Wednesday, July 6, 2011

Assessment of Learning, Capstone Courses, and Simulations

If you are familiar with AACSB Assessment of Learning, you know that there is movement toward programmatic assessment. In other words, there is movement toward assessing the business knowledge of business students, rather than the accounting knowledge of accounting majors, the marketing knowledge of marketing majors, and so forth.

I expect to see a growing number of business schools leverage their “capstone” course in business strategy to meet this assessment goal. I see several potential problems with this approach.
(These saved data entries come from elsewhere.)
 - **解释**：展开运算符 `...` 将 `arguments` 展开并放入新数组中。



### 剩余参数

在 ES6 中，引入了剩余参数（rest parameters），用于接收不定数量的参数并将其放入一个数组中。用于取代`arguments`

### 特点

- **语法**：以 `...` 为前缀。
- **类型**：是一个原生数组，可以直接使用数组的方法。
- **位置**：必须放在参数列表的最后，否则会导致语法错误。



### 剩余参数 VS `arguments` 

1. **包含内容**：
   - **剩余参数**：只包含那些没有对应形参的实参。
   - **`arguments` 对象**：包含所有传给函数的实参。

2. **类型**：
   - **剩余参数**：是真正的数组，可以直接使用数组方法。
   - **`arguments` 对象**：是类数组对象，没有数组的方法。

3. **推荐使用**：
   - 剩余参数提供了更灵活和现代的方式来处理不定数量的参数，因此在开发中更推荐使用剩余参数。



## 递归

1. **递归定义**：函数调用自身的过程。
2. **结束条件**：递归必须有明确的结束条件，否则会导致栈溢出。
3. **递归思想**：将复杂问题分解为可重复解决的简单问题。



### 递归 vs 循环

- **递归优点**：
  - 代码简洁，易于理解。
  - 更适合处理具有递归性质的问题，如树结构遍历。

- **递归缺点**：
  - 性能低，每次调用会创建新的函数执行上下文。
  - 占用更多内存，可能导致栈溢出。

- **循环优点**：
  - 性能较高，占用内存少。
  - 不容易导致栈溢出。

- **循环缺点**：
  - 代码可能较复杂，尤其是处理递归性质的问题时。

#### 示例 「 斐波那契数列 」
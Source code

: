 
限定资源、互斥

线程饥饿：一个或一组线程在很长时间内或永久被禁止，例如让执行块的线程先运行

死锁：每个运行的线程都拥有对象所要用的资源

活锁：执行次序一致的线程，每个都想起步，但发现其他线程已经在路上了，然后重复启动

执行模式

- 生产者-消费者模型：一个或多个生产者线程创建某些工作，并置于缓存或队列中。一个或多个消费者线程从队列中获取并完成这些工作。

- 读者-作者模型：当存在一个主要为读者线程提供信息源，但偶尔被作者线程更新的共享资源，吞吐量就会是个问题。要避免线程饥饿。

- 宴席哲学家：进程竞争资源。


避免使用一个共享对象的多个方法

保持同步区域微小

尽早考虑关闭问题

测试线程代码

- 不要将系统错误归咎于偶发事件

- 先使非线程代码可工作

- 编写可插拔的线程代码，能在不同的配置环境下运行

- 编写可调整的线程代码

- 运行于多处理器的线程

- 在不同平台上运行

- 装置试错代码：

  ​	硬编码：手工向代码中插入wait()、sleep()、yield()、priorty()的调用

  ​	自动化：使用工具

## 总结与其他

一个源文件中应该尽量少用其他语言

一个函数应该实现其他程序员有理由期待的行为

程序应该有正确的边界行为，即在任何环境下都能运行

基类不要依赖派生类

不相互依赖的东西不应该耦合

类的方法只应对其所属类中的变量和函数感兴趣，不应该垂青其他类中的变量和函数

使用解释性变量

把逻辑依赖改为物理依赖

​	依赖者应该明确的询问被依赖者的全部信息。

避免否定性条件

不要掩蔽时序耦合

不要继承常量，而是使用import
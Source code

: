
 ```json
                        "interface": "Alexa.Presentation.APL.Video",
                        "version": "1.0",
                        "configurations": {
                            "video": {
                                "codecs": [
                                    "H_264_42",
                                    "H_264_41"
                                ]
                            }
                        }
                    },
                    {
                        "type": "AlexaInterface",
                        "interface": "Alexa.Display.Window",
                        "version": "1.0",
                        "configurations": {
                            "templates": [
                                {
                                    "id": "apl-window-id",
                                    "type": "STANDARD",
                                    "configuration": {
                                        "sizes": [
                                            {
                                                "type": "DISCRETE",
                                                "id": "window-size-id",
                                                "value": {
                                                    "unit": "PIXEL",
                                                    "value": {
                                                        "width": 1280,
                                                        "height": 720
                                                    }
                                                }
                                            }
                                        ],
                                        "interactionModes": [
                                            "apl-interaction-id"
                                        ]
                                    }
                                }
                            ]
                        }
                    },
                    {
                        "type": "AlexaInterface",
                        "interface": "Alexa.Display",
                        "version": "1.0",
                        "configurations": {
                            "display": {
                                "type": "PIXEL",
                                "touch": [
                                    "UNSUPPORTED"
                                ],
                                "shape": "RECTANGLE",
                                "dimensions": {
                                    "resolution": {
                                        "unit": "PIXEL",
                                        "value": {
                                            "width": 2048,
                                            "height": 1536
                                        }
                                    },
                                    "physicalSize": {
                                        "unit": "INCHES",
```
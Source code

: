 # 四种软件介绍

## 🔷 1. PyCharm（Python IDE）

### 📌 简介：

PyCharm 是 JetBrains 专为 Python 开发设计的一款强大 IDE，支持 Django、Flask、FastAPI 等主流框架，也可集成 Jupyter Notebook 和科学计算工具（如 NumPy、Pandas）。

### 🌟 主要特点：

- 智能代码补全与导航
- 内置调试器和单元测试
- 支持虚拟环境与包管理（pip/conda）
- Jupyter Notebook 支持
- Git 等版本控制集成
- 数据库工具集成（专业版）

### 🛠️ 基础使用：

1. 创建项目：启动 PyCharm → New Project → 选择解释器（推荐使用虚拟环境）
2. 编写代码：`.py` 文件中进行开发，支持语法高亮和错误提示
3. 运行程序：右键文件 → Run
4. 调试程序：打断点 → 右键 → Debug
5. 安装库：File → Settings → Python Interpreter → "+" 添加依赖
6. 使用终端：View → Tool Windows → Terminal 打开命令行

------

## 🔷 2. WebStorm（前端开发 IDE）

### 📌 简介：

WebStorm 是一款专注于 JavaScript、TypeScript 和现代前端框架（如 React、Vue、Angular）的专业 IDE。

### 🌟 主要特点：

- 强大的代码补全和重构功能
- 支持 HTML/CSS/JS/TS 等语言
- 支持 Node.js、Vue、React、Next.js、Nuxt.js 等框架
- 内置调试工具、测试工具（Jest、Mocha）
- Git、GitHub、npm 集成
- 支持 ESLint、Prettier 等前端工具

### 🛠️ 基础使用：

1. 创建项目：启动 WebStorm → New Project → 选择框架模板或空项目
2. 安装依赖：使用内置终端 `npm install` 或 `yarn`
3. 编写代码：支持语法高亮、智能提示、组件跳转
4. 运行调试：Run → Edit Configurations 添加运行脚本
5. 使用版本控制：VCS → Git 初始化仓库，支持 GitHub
First, this approach implicitly confounds the results of the assessment by mixing an educational learning experience with the assessment. While it is true that students may learn something when they take a test (I had a statistics professor wanted this to happen), the primary goal of an assessment is to assess, not to educate. When using he capstone course for assessment, what is really being assessed, the business curriculum or the performance in this class?

Second, some programs will require students to participate in a complex business simulation “game” in the capstone course. This confuses the issue further if the students have no prior experience with the simulation. I ask again, what is being assessed? Is it the student’s business knowledge or the student’s ability to learn the simulation?

Third, in large business schools, the students will probably be formed into teams. Now we have the added issue of whether we are assessing individual knowledge or an ability to work well in groups.

I think integrating a business simulation into a business curriculum is a great idea. But we have learned in management information systems curricula that it is difficult to integrate complex software programs into a course. For example, when students learn database design, the best approaches I have seen have placed learning the use of the database software in a separate course, or at least a separate lab experience. In the best circumstances, the theory and concepts of database design are in separated from where students learn the software.

If performance on a simulation is the basis for assessment of business learning, then I think the ideal situation is for the business students to participate in a business simulation in a manner external to the curriculum, i.e., as an extra-curricular activity. Perhaps it could be done on one Saturday as a graduation requirement. Maybe it is a one-hour course requirement that is done in the final semester. Unfortunately, most business schools will probably find the logistics of implementing this ideal to be difficult.

If the capstone business strategy course is going to contain a simulation that will be used for assessment of learning, I feel the students should be introduced to the simulation in a required course that occurs before the capstone course. (Maybe this is a one-hour course.) At least then, the students have more opportunity to focus on the objective of the strategy course rather than on the problem of learning the simulation’s representation of the objective in the strategy course.

In this case, I’m still not sure the assessment is on the curriculum, however. The assessment remains too confounded by the new content knowledge in strategy for my liking.